Listed records |
════════
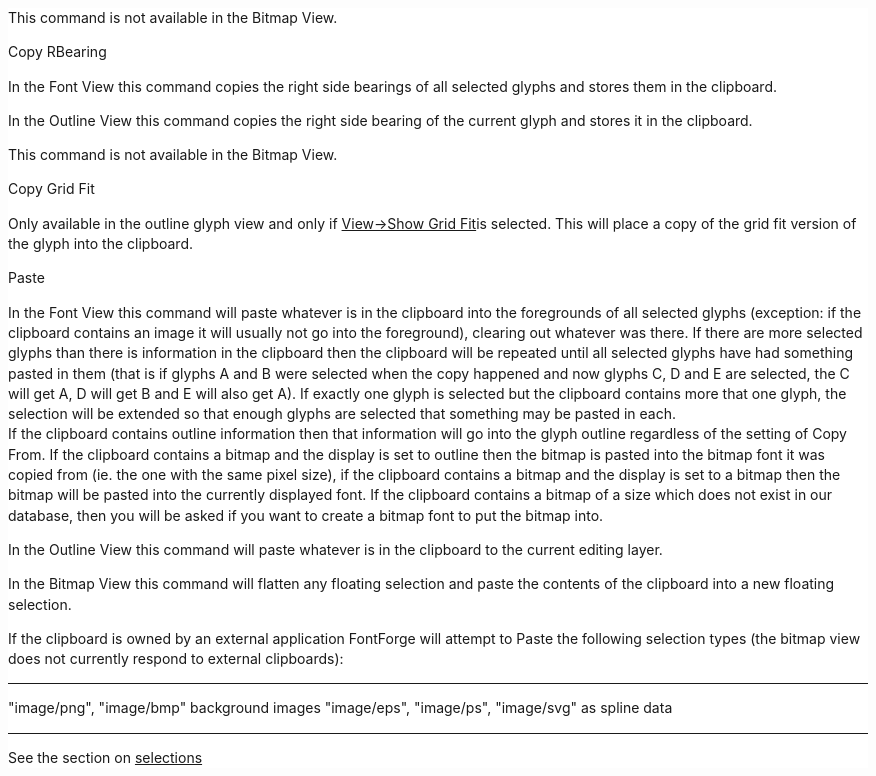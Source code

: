 This command is not available in the Bitmap View.

Copy RBearing

In the Font View this command copies the right side bearings of all
selected glyphs and stores them in the clipboard.

In the Outline View this command copies the right side bearing of the
current glyph and stores it in the clipboard.

This command is not available in the Bitmap View.

Copy Grid Fit

Only available in the outline glyph view and only if [View-\>Show Grid
Fit](viewmenu.html#ShowGridFit)is selected. This will place a copy of
the grid fit version of the glyph into the clipboard.

Paste

In the Font View this command will paste whatever is in the clipboard
into the foregrounds of all selected glyphs (exception: if the clipboard
contains an image it will usually not go into the foreground), clearing
out whatever was there. If there are more selected glyphs than there is
information in the clipboard then the clipboard will be repeated until
all selected glyphs have had something pasted in them (that is if glyphs
A and B were selected when the copy happened and now glyphs C, D and E
are selected, the C will get A, D will get B and E will also get A). If
exactly one glyph is selected but the clipboard contains more that one
glyph, the selection will be extended so that enough glyphs are selected
that something may be pasted in each. \
 If the clipboard contains outline information then that information
will go into the glyph outline regardless of the setting of Copy From.
If the clipboard contains a bitmap and the display is set to outline
then the bitmap is pasted into the bitmap font it was copied from (ie.
the one with the same pixel size), if the clipboard contains a bitmap
and the display is set to a bitmap then the bitmap will be pasted into
the currently displayed font. If the clipboard contains a bitmap of a
size which does not exist in our database, then you will be asked if you
want to create a bitmap font to put the bitmap into.

In the Outline View this command will paste whatever is in the clipboard
to the current editing layer.

In the Bitmap View this command will flatten any floating selection and
paste the contents of the clipboard into a new floating selection.

If the clipboard is owned by an external application FontForge will
attempt to Paste the following selection types (the bitmap view does not
currently respond to external clipboards):

  -------------------------------------- -------------------
  "image/png", "image/bmp"               background images
  "image/eps", "image/ps", "image/svg"   as spline data
  -------------------------------------- -------------------

See the section on [selections](selections.html)
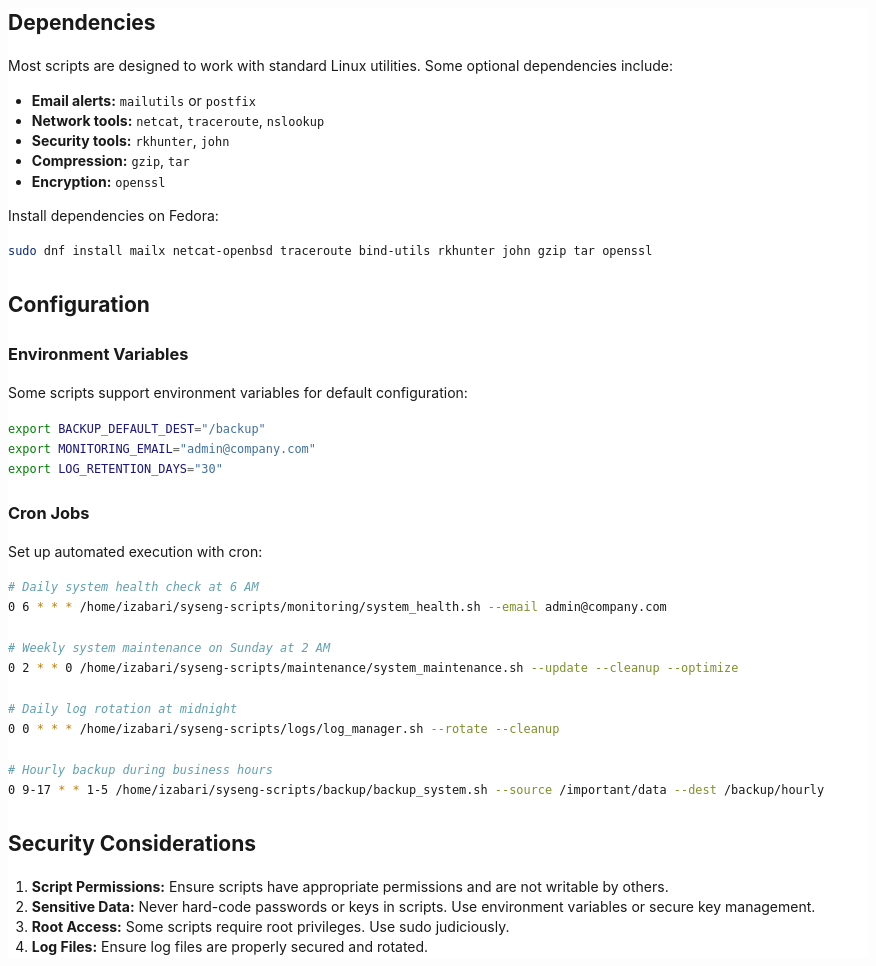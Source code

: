 ## Dependencies

Most scripts are designed to work with standard Linux utilities. Some optional dependencies include:

- **Email alerts:** `mailutils` or `postfix`
- **Network tools:** `netcat`, `traceroute`, `nslookup`
- **Security tools:** `rkhunter`, `john`
- **Compression:** `gzip`, `tar`
- **Encryption:** `openssl`

Install dependencies on Fedora:
```bash
sudo dnf install mailx netcat-openbsd traceroute bind-utils rkhunter john gzip tar openssl
```

## Configuration

### Environment Variables

Some scripts support environment variables for default configuration:

```bash
export BACKUP_DEFAULT_DEST="/backup"
export MONITORING_EMAIL="admin@company.com"
export LOG_RETENTION_DAYS="30"
```

### Cron Jobs

Set up automated execution with cron:

```bash
# Daily system health check at 6 AM
0 6 * * * /home/izabari/syseng-scripts/monitoring/system_health.sh --email admin@company.com

# Weekly system maintenance on Sunday at 2 AM
0 2 * * 0 /home/izabari/syseng-scripts/maintenance/system_maintenance.sh --update --cleanup --optimize

# Daily log rotation at midnight
0 0 * * * /home/izabari/syseng-scripts/logs/log_manager.sh --rotate --cleanup

# Hourly backup during business hours
0 9-17 * * 1-5 /home/izabari/syseng-scripts/backup/backup_system.sh --source /important/data --dest /backup/hourly
```

## Security Considerations

1. **Script Permissions:** Ensure scripts have appropriate permissions and are not writable by others.
2. **Sensitive Data:** Never hard-code passwords or keys in scripts. Use environment variables or secure key management.
3. **Root Access:** Some scripts require root privileges. Use sudo judiciously.
4. **Log Files:** Ensure log files are properly secured and rotated.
════════
Repeat, word for word and with no pictures, only the lines running from the beginning of the data to the line that contains "glyph, the selection".

Source code

: This command is not available in the Bitmap View.

Copy RBearing

In the Font View this command copies the right side bearings of all
selected glyphs and stores them in the clipboard.

In the Outline View this command copies the right side bearing of the
current glyph and stores it in the clipboard.

This command is not available in the Bitmap View.

Copy Grid Fit

Only available in the outline glyph view and only if [View-\>Show Grid
Fit](viewmenu.html#ShowGridFit)is selected. This will place a copy of
the grid fit version of the glyph into the clipboard.

Paste

In the Font View this command will paste whatever is in the clipboard
into the foregrounds of all selected glyphs (exception: if the clipboard
contains an image it will usually not go into the foreground), clearing
out whatever was there. If there are more selected glyphs than there is
information in the clipboard then the clipboard will be repeated until
all selected glyphs have had something pasted in them (that is if glyphs
A and B were selected when the copy happened and now glyphs C, D and E
are selected, the C will get A, D will get B and E will also get A). If
exactly one glyph is selected but the clipboard contains more that one
glyph, the selection will be extended so that enough glyphs are selected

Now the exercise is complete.